[[ Supplied material open ]]
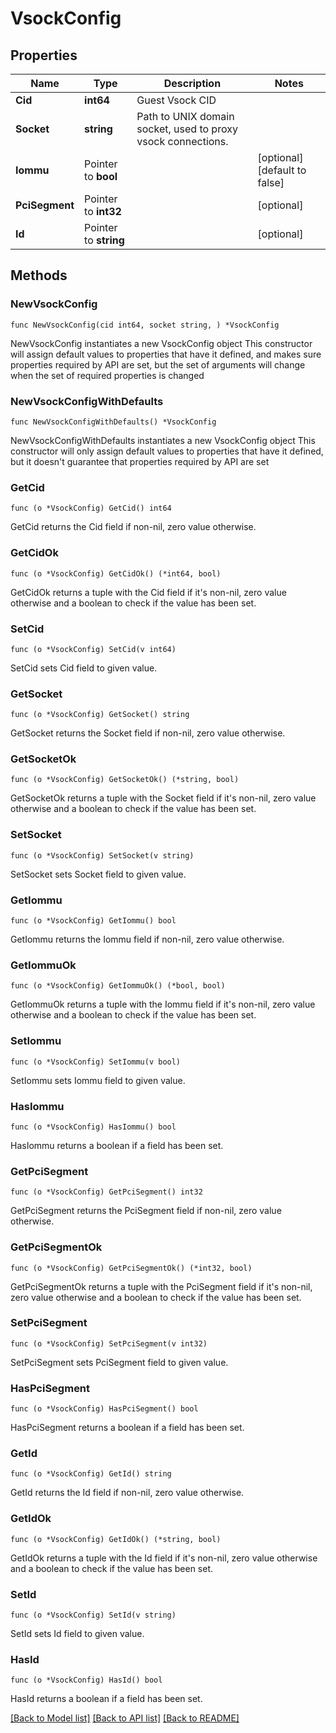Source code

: # VsockConfig

## Properties

Name | Type | Description | Notes
------------ | ------------- | ------------- | -------------
**Cid** | **int64** | Guest Vsock CID |
**Socket** | **string** | Path to UNIX domain socket, used to proxy vsock connections. |
**Iommu** | Pointer to **bool** |  | [optional] [default to false]
**PciSegment** | Pointer to **int32** |  | [optional]
**Id** | Pointer to **string** |  | [optional]

## Methods

### NewVsockConfig

`func NewVsockConfig(cid int64, socket string, ) *VsockConfig`

NewVsockConfig instantiates a new VsockConfig object
This constructor will assign default values to properties that have it defined,
and makes sure properties required by API are set, but the set of arguments
will change when the set of required properties is changed

### NewVsockConfigWithDefaults

`func NewVsockConfigWithDefaults() *VsockConfig`

NewVsockConfigWithDefaults instantiates a new VsockConfig object
This constructor will only assign default values to properties that have it defined,
but it doesn't guarantee that properties required by API are set

### GetCid

`func (o *VsockConfig) GetCid() int64`

GetCid returns the Cid field if non-nil, zero value otherwise.

### GetCidOk

`func (o *VsockConfig) GetCidOk() (*int64, bool)`

GetCidOk returns a tuple with the Cid field if it's non-nil, zero value otherwise
and a boolean to check if the value has been set.

### SetCid

`func (o *VsockConfig) SetCid(v int64)`

SetCid sets Cid field to given value.


### GetSocket

`func (o *VsockConfig) GetSocket() string`

GetSocket returns the Socket field if non-nil, zero value otherwise.

### GetSocketOk

`func (o *VsockConfig) GetSocketOk() (*string, bool)`

GetSocketOk returns a tuple with the Socket field if it's non-nil, zero value otherwise
and a boolean to check if the value has been set.

### SetSocket

`func (o *VsockConfig) SetSocket(v string)`

SetSocket sets Socket field to given value.


### GetIommu

`func (o *VsockConfig) GetIommu() bool`

GetIommu returns the Iommu field if non-nil, zero value otherwise.

### GetIommuOk

`func (o *VsockConfig) GetIommuOk() (*bool, bool)`

GetIommuOk returns a tuple with the Iommu field if it's non-nil, zero value otherwise
and a boolean to check if the value has been set.

### SetIommu

`func (o *VsockConfig) SetIommu(v bool)`

SetIommu sets Iommu field to given value.

### HasIommu

`func (o *VsockConfig) HasIommu() bool`

HasIommu returns a boolean if a field has been set.

### GetPciSegment

`func (o *VsockConfig) GetPciSegment() int32`

GetPciSegment returns the PciSegment field if non-nil, zero value otherwise.

### GetPciSegmentOk

`func (o *VsockConfig) GetPciSegmentOk() (*int32, bool)`

GetPciSegmentOk returns a tuple with the PciSegment field if it's non-nil, zero value otherwise
and a boolean to check if the value has been set.

### SetPciSegment

`func (o *VsockConfig) SetPciSegment(v int32)`

SetPciSegment sets PciSegment field to given value.

### HasPciSegment

`func (o *VsockConfig) HasPciSegment() bool`

HasPciSegment returns a boolean if a field has been set.

### GetId

`func (o *VsockConfig) GetId() string`

GetId returns the Id field if non-nil, zero value otherwise.

### GetIdOk

`func (o *VsockConfig) GetIdOk() (*string, bool)`

GetIdOk returns a tuple with the Id field if it's non-nil, zero value otherwise
and a boolean to check if the value has been set.

### SetId

`func (o *VsockConfig) SetId(v string)`

SetId sets Id field to given value.

### HasId

`func (o *VsockConfig) HasId() bool`

HasId returns a boolean if a field has been set.


[[Back to Model list]](../README.md#documentation-for-models) [[Back to API list]](../README.md#documentation-for-api-endpoints) [[Back to README]](../README.md)


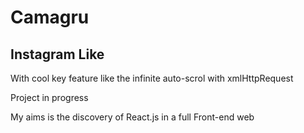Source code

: 
# Camagru

## Instagram Like

With cool key feature like the infinite auto-scrol with xmlHttpRequest

Project in progress

My aims is the discovery of React.js in a full Front-end web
[[ Supplied material closed ]]
• [Problem statement] Please, from the entries above, set down exactly the lines from the one containing "(o *VsockConfig) GetIommu()" through the one containing "GetPciSegment returns the", and only those.

• [Answer area]
`func (o *VsockConfig) GetIommu() bool`

GetIommu returns the Iommu field if non-nil, zero value otherwise.

### GetIommuOk

`func (o *VsockConfig) GetIommuOk() (*bool, bool)`

GetIommuOk returns a tuple with the Iommu field if it's non-nil, zero value otherwise
and a boolean to check if the value has been set.

### SetIommu

`func (o *VsockConfig) SetIommu(v bool)`

SetIommu sets Iommu field to given value.

### HasIommu

`func (o *VsockConfig) HasIommu() bool`

HasIommu returns a boolean if a field has been set.

### GetPciSegment

`func (o *VsockConfig) GetPciSegment() int32`

GetPciSegment returns the PciSegment field if non-nil, zero value otherwise.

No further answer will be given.